Dopo un lungo periodo di bel tempo tardo estivo ecco che arriva l’inevitabile (e normale) pioggia autunnale. Mettici, in più, i cambiamenti climatici in atto e la cementificazione selvaggia del territorio et voilà, ecco che la “frittata” è fatta. Smottamenti, allagamenti, frane, piene sono le conseguenze ovvie di una tale situazione che già da qualche decennio scienziati e meteorologi continuano a ricordarci facendo luce sul fatto che, prima o poi, le conseguenze dei cambiamenti climatici non provocheranno solo danni materiali, danni economici e perdite umane ma anche forti ondate migratorie di popolazioni che abitano territori divenuti sempre più inospitali.
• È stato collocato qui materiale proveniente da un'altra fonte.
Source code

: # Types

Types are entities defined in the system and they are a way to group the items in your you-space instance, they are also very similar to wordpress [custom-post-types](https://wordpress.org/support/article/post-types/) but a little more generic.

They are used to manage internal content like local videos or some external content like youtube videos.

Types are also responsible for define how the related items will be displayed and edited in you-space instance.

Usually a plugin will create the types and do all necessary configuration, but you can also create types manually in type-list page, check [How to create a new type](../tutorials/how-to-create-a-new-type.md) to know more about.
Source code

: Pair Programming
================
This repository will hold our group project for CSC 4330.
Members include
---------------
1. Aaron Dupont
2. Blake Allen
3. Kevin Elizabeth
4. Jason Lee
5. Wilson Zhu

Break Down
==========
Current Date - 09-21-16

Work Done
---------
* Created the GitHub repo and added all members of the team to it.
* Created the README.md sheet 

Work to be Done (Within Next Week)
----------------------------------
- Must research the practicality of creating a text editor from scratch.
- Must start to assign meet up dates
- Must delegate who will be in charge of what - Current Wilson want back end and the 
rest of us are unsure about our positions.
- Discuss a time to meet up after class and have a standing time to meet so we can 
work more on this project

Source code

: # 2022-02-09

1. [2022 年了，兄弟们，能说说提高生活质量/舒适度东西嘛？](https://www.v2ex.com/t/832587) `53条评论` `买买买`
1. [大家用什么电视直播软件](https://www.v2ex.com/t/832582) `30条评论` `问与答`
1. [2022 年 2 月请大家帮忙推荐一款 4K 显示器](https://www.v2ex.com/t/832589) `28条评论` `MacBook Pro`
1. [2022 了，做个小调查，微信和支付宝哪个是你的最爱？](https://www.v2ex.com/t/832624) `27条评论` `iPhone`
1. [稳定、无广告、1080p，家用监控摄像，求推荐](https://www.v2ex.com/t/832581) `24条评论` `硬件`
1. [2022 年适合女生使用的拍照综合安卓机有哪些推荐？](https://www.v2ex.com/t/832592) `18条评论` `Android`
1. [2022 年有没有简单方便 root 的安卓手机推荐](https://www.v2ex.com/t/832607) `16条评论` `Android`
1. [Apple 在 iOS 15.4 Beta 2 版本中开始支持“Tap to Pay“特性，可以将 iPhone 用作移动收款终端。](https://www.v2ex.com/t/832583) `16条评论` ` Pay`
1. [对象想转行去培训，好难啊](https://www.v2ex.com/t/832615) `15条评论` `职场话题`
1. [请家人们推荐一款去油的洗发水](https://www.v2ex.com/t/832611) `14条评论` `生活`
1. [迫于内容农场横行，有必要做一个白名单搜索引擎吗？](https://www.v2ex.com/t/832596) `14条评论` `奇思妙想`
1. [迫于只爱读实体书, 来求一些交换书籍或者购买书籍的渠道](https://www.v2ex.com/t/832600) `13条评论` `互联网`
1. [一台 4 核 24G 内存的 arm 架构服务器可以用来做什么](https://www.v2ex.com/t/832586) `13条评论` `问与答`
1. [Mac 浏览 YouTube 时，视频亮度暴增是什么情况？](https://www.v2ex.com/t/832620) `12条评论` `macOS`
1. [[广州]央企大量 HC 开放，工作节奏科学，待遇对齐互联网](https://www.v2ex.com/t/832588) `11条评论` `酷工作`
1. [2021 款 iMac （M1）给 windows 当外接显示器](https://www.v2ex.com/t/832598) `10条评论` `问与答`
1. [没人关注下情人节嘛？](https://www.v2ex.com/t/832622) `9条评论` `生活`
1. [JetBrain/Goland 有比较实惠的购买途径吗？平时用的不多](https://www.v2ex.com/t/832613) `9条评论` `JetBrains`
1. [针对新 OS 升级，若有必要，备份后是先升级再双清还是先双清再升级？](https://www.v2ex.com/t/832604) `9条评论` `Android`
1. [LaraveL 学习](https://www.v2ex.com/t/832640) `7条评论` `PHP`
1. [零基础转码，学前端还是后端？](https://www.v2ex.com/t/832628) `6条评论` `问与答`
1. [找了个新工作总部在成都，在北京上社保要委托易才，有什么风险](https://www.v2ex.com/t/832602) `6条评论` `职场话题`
In questo contesto – soprattutto dopo che i fenomeni naturali e le loro conseguenze sul territorio hanno determinato dei morti – le parole che più frequentemente ricorrono nei titoli dei giornali e nella dialettica dell’informazione televisiva e radiofonica sono: “Maltempo killer”, “natura matrigna”, “pioggia omicida”, “piena devastante” e chi più ne ha più ne metta. Quasi che la natura si diverta ad essere cattiva e malevola nei confronti degli esseri umani e degli altri esseri viventi del Pianeta.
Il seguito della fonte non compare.